## DATA SUPPLIED

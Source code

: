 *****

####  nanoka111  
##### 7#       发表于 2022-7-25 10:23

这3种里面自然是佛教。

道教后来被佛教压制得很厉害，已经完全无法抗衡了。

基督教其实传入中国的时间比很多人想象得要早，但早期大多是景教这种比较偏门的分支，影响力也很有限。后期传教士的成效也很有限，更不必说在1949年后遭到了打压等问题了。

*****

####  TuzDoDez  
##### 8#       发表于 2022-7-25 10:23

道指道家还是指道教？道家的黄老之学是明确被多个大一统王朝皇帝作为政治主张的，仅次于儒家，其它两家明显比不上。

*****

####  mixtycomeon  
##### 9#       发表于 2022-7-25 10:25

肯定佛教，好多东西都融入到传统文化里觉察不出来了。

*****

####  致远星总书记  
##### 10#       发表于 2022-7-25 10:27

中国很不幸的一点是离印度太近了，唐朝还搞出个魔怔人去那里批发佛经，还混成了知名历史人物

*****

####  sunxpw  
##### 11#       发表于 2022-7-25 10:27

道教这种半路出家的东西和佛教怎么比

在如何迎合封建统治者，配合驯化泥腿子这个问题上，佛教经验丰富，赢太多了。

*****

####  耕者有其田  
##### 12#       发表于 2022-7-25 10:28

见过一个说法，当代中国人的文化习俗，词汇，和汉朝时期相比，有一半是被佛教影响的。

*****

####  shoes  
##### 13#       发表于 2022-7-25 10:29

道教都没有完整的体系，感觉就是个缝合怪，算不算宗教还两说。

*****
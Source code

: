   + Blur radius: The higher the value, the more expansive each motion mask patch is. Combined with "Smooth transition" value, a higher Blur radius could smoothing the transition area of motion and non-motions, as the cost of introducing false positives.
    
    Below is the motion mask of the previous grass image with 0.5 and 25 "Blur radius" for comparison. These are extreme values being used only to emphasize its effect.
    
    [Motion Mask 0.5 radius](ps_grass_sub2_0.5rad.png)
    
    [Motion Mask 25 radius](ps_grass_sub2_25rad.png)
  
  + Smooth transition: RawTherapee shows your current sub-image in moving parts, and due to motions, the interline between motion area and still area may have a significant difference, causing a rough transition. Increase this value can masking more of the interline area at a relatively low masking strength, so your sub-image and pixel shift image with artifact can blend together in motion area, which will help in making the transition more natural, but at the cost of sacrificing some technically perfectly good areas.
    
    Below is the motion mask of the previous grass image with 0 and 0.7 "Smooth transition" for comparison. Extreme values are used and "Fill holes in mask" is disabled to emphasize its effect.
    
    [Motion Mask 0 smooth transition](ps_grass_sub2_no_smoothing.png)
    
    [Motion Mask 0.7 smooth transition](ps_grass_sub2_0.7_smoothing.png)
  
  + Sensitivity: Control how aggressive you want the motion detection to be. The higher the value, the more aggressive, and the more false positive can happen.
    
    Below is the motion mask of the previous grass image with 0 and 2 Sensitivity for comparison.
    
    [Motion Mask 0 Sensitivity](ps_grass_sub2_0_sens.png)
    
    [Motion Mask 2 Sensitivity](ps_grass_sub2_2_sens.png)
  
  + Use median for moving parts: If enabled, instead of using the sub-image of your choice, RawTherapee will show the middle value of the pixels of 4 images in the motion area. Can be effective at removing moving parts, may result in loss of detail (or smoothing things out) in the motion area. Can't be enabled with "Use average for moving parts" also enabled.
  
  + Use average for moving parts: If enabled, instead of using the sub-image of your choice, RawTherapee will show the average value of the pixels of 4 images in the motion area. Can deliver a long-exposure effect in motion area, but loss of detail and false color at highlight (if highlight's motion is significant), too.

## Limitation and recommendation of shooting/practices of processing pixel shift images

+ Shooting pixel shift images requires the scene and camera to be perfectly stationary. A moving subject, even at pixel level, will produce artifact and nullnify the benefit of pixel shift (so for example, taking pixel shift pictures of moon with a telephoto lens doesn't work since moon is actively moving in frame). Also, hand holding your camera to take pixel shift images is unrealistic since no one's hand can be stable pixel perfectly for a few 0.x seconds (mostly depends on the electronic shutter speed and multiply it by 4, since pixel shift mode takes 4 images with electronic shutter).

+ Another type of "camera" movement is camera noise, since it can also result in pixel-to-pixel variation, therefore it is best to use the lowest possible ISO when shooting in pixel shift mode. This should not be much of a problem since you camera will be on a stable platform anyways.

## EXERCISE AIM
What lines in the material mention "false"? Copy every one of them.

## EXPECTED ANSWER
:   + Blur radius: The higher the value, the more expansive each motion mask patch is. Combined with "Smooth transition" value, a higher Blur radius could smoothing the transition area of motion and non-motions, as the cost of introducing false positives.
  + Sensitivity: Control how aggressive you want the motion detection to be. The higher the value, the more aggressive, and the more false positive can happen.
  + Use average for moving parts: If enabled, instead of using the sub-image of your choice, RawTherapee will show the average value of the pixels of 4 images in the motion area. Can deliver a long-exposure effect in motion area, but loss of detail and false color at highlight (if highlight's motion is significant), too.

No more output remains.